> _YOUR OBJECTIVE_: Only one stretch of the data below is needed. Output the lines from the one with "kernel exists but" up to and including the one with "is not. Three", exactly as they stand.

- - - - -

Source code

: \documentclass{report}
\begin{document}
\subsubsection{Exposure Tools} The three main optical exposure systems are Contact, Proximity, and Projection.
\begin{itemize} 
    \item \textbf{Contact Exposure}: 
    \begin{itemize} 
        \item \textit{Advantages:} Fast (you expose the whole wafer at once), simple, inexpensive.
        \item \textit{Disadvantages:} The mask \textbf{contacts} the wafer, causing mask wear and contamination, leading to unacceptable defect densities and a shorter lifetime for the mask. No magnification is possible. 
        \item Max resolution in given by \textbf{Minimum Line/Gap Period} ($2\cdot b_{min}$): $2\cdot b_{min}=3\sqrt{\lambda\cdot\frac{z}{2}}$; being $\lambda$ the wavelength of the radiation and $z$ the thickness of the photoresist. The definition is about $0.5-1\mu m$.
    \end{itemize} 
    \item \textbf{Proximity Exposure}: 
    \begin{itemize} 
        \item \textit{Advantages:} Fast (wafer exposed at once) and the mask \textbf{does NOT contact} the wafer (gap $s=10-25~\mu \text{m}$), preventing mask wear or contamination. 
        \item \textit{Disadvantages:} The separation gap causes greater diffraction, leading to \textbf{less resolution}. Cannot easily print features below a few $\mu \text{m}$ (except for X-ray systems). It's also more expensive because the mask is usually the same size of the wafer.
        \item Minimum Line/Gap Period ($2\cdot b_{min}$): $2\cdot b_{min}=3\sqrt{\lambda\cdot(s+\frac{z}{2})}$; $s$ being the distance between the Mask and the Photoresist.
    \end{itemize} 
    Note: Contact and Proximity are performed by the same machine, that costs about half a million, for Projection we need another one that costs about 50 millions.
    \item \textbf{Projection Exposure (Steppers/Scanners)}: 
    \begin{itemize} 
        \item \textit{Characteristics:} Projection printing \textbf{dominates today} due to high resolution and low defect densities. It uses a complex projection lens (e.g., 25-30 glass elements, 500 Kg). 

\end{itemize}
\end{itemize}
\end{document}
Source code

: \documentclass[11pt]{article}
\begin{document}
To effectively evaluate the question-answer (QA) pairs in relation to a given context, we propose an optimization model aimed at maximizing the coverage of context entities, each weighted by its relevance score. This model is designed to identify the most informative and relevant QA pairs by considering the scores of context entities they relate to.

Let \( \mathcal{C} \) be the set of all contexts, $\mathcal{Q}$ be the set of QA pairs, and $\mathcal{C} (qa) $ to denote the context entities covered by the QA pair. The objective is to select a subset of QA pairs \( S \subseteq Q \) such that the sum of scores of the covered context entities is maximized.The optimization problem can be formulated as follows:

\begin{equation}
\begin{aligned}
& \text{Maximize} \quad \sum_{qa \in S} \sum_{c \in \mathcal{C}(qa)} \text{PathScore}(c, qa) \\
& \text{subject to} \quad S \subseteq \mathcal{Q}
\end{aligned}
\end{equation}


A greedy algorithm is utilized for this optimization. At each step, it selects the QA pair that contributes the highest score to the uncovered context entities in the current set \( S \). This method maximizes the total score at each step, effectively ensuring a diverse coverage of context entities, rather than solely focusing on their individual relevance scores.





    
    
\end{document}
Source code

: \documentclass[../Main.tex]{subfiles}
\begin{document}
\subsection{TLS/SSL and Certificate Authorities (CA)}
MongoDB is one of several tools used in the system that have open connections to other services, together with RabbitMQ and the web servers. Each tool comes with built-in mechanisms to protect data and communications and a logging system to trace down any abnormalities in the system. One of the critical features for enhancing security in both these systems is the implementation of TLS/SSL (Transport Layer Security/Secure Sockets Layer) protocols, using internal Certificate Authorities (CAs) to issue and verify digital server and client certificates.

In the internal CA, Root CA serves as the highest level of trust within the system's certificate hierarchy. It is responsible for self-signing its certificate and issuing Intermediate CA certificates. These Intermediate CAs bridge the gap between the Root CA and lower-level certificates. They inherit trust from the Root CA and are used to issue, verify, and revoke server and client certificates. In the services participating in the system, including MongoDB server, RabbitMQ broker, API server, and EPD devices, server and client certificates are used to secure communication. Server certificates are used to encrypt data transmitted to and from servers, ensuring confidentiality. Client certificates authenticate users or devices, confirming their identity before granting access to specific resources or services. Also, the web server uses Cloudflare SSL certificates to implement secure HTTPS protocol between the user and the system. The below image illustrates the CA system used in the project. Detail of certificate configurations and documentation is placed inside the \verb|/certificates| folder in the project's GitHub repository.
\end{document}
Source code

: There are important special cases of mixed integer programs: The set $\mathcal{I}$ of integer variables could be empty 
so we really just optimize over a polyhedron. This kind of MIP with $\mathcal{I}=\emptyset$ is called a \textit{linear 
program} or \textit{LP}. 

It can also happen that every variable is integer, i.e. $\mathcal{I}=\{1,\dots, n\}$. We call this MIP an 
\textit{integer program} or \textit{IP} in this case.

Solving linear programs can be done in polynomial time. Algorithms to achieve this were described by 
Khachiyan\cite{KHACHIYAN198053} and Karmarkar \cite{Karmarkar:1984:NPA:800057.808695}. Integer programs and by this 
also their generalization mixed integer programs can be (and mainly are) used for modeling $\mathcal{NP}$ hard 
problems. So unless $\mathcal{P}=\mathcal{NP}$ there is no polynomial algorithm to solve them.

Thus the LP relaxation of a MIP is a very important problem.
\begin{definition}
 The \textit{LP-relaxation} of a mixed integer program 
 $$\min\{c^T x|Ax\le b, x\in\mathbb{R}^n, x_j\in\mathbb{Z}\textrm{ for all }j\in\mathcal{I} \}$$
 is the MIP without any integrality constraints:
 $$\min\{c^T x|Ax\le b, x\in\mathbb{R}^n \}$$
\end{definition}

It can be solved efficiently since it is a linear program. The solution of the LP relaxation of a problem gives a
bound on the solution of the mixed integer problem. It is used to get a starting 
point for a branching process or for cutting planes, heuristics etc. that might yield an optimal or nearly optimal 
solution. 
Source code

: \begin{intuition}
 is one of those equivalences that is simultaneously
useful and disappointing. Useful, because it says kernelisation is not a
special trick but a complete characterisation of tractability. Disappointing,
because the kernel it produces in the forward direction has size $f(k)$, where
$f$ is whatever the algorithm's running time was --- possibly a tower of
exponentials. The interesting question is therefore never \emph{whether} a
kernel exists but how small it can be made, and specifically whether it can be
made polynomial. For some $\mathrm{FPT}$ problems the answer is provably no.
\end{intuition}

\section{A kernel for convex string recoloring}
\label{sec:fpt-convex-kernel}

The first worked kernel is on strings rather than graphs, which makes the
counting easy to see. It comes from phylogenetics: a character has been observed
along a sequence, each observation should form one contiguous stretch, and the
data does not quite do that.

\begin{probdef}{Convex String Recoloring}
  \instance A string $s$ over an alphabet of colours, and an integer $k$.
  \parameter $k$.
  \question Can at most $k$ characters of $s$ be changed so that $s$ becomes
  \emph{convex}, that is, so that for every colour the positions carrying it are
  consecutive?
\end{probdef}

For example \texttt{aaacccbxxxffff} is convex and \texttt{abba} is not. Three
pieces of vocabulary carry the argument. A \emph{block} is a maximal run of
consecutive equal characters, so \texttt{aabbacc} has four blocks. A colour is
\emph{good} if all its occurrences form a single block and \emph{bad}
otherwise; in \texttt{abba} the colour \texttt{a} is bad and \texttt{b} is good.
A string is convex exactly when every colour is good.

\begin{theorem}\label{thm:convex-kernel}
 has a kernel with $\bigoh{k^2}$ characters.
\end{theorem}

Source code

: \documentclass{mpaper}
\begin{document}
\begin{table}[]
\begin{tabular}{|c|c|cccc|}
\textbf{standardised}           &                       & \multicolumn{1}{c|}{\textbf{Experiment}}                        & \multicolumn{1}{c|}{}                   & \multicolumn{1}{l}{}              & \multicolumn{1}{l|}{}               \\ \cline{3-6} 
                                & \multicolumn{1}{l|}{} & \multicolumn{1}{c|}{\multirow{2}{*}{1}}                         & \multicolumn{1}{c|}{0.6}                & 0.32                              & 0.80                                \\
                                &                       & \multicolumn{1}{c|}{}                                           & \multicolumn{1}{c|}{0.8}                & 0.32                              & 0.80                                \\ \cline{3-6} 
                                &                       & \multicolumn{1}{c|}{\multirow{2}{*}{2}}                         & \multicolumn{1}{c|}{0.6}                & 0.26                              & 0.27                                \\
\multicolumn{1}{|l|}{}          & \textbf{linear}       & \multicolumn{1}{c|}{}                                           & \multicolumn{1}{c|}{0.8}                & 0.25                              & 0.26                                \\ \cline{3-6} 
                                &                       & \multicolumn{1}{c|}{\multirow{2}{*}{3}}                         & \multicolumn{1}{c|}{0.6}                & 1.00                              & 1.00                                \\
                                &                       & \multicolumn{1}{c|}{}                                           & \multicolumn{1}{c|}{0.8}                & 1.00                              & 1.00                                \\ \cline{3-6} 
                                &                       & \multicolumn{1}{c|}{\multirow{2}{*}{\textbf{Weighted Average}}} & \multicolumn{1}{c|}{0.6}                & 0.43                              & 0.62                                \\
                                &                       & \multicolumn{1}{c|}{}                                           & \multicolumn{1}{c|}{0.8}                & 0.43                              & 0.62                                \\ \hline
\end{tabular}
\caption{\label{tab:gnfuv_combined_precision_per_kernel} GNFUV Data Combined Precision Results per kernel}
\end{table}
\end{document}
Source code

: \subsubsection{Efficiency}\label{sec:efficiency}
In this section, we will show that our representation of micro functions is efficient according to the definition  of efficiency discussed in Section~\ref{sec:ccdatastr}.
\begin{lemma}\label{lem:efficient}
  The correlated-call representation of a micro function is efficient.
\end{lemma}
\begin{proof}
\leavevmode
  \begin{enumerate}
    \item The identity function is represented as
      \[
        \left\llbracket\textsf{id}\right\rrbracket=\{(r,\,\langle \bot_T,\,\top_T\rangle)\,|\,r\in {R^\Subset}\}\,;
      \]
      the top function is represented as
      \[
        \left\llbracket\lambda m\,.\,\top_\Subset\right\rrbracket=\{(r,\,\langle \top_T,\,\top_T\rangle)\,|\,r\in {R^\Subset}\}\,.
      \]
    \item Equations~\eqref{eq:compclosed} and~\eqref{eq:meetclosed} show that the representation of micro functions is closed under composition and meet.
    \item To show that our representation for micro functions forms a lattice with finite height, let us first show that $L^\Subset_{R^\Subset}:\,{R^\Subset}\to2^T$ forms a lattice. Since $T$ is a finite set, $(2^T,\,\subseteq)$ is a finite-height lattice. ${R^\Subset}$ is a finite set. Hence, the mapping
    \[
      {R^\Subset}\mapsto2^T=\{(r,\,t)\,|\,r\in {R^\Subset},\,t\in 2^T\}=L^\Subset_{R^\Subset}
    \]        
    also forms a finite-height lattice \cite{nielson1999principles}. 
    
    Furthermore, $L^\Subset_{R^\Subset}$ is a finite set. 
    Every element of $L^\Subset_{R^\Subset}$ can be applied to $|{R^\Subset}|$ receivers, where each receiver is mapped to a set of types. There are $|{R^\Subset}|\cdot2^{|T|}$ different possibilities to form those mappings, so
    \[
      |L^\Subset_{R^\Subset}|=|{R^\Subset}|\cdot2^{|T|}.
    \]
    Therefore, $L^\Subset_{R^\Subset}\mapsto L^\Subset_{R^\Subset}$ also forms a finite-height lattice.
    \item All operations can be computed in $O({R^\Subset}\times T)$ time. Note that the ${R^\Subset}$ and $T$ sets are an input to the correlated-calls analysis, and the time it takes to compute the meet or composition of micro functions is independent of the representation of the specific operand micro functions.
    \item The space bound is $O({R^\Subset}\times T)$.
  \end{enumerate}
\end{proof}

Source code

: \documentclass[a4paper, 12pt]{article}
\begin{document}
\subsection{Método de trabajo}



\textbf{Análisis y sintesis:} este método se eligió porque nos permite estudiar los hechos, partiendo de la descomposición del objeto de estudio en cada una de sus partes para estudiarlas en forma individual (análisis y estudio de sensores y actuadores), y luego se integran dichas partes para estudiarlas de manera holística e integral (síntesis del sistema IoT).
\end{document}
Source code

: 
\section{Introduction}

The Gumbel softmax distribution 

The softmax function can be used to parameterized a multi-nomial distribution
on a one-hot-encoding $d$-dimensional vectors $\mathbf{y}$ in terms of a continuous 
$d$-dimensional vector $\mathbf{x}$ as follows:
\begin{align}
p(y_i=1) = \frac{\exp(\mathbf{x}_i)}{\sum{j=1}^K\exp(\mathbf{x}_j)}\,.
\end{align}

- - - - -

> _RESPONSE BOX_:
kernel exists but how small it can be made, and specifically whether it can be
made polynomial. For some $\mathrm{FPT}$ problems the answer is provably no.
\end{intuition}

\section{A kernel for convex string recoloring}
\label{sec:fpt-convex-kernel}

The first worked kernel is on strings rather than graphs, which makes the
counting easy to see. It comes from phylogenetics: a character has been observed
along a sequence, each observation should form one contiguous stretch, and the
data does not quite do that.

\begin{probdef}{Convex String Recoloring}
  \instance A string $s$ over an alphabet of colours, and an integer $k$.
  \parameter $k$.
  \question Can at most $k$ characters of $s$ be changed so that $s$ becomes
  \emph{convex}, that is, so that for every colour the positions carrying it are
  consecutive?
\end{probdef}

For example \texttt{aaacccbxxxffff} is convex and \texttt{abba} is not. Three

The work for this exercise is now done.